Books : [Challenge] How many of these first sentences from literature do you know?

[Challenge] How many of these first sentences from literature do you know?

1. Call me Ishmael.

2. It is a truth universally acknowledged, that a single man in possession of a good fortune, must be in want of a wife.

3. Lolita, light of my life, fire of my loins.

4. Happy families are all alike; every unhappy family is unhappy in its own way.

5. It was a bright cold day in April, and the clocks were striking thirteen.

6. It was the best of times, it was the worst of times, it was the age of wisdom, it was the age of foolishness, it was the epoch of belief, it was the epoch of incredulity, it was the season of Light, it was the season of Darkness, it was the spring of hope, it was the winter of despair.

7. You don't know about me without you have read a book by the name of The Adventures of Tom Sawyer; but that ain't no matter.

8. Someone must have slandered Josef K., for one morning, without having done anything truly wrong, he was arrested.

9. If you really want to hear about it, the first thing you'll probably want to know is where I was born, and what my lousy childhood was like, and how my parents were occupied and all before they had me, and all that David Copperfield kind of crap, but I don't feel like going into it, if you want to know the truth.

10. Whether I shall turn out to be the hero of my own life, or whether that station will be held by anybody else, these pages must show.

11. Stately, plump Buck Mulligan came from the stairhead, bearing a bowl of lather on which a mirror and a razor lay crossed.

12. Somewhere in la Mancha, in a place whose name I do not care to remember, a gentleman lived not long ago, one of those who has a lance and ancient shield on a shelf and keeps a skinny nag and a greyhound for racing.

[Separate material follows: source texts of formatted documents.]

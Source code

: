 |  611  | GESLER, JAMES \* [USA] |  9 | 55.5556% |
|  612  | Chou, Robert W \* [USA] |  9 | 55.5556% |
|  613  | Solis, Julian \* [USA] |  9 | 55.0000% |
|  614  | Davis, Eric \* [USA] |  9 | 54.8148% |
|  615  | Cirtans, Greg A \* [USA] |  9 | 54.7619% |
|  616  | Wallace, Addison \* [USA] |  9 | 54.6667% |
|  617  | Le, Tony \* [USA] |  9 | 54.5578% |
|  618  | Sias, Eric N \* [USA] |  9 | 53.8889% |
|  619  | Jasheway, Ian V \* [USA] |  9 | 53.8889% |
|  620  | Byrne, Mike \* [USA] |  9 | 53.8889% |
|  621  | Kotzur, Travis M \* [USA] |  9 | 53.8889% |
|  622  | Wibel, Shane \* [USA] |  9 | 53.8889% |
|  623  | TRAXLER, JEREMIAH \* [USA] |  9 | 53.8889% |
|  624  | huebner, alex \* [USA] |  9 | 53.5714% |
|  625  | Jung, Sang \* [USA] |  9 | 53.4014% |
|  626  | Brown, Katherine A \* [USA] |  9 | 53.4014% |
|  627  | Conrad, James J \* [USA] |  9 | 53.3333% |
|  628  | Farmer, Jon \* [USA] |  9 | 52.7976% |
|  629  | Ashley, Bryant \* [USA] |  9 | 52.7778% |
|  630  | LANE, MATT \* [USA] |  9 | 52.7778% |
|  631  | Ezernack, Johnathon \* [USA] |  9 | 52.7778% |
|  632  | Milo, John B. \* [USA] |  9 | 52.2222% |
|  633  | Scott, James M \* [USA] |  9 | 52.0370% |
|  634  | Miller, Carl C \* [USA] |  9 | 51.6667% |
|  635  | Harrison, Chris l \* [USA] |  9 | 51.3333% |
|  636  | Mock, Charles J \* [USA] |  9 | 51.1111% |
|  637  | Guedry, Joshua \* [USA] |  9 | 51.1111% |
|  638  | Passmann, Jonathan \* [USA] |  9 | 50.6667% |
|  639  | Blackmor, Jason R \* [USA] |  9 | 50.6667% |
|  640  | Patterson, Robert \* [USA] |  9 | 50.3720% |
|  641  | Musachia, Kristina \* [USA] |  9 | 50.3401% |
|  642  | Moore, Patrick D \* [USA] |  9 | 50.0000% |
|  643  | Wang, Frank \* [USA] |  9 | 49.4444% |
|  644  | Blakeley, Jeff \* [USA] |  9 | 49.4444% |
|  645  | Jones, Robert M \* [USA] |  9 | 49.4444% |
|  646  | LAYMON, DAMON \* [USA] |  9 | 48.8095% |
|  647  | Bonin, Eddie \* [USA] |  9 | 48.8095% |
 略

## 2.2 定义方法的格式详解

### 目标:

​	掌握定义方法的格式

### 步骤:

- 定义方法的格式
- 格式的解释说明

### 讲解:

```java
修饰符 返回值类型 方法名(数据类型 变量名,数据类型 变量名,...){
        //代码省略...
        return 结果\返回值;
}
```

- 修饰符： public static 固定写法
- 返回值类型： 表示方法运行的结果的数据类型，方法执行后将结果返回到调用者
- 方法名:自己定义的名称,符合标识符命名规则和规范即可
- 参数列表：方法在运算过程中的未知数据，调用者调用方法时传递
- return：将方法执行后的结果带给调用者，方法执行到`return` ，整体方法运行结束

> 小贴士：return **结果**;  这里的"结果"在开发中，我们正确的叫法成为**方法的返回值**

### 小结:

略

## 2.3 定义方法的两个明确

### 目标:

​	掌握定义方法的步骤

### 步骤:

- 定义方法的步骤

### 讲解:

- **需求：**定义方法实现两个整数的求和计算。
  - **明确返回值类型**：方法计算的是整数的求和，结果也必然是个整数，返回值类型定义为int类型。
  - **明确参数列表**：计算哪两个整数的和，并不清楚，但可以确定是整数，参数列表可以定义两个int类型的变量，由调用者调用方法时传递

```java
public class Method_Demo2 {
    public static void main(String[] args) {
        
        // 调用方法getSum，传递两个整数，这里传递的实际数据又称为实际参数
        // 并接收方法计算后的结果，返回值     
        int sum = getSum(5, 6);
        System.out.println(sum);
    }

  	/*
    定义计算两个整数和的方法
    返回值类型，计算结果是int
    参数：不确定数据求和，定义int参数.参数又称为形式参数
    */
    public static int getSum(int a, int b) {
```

13. All this happened, more or less.

14. He was an old man who fished alone in a skiff in the Gulf Stream and he had gone eighty-four days now without taking a fish.

15. It was a pleasure to burn.

16. I was born in the Year 1632, in the City of York, of a good Family, tho' not of that Country, my Father being a Foreigner of Bremen, who settled first at Hull; He got a good Estate by Merchandise, and leaving off his Trade, lived afterward at York, from whence he had married my Mother, whose Relations were named Robinson, a very good Family in that Country, and from whom I was called Robinson Kreutznaer; but by the usual Corruption of Words in England, we are now called, nay we call our selves, and write our Name Crusoe, and so my Companions always call'd me.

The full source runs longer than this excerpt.